Book review: Town gets into an uproar following holy visitation

Jen Dulyanai

“Our Lady of the Forest” by David Guterson

From the first page, Guterson sets a scene of gloom: never-ending rain, a dying town, an uneducated runaway living in a campground, picking mushrooms for money to scrounge out a living.

The other characters who inhabit this town are equally depressing. Carolyn Greer, atheist opportunist who quickly appoints herself as spokesperson for the visionary. The local priest whose church is beset by mildew. Tom Cross, out-of- work lumberjack, exiled from his family, a prison guard with much in common with the criminals. And the visionary herself, a young woman who struggles to survive a horrible childhood, who is not even Catholic, who has broken several of the Ten Commandments repeatedly and without guilt.

The story unfolds thusly: the girl, Ann Holmes, is out in the forest picking mushrooms when the Virgin Mary appears to her. Carolyn Greer, a fellow mushroomer, sees and hears nothing, but Ann is clearly in the grip of something otherworldly. Word of this visitation spreads first through the town where various believers come to hear the Blessed Mother’s message. This event quickly grows beyond the town and soon visitors number in the hundreds, then thousands. The bishop quickly sends a representative to ascertain the validity of the sighting. The town is flooded with fervent believers in search of miracles and healing. Ann discovers holy water which is said to impart healing.

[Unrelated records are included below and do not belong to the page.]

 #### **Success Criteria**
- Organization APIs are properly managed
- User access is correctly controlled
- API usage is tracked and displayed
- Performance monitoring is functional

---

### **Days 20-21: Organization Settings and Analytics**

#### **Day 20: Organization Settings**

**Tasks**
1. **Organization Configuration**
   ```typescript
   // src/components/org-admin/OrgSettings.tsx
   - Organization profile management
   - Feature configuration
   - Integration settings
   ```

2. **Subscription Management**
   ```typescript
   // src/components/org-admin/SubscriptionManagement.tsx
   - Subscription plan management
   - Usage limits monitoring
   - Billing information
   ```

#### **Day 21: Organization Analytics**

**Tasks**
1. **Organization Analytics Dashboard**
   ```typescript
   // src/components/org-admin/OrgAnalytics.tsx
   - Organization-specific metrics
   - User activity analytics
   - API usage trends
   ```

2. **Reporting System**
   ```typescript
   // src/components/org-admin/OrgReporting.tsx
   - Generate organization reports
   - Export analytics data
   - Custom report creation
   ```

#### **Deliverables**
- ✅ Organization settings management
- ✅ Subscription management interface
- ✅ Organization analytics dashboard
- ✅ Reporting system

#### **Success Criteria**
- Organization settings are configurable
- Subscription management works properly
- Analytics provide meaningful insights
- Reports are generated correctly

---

The town is in an uproar. On the one hand, there is sudden prosperity. On the other hand, there are all these outsiders suddenly among them, disrupting the usual uneventful flow of their small lives. No one quite knows what to make of it. A showdown is building with the owners of the land, Stinson Timber, and the mob of followers of “Ann of Oregon.” The story resolves in an unsuspected way.

Guterson, who also wrote “Snow Falling on Cedars,” writes an offbeat and interesting commentary on today’s pop form of Christianity and the way we as a society approach the unexplainable.

-Jen Dulyanai is a Friend of the El Dorado County Library.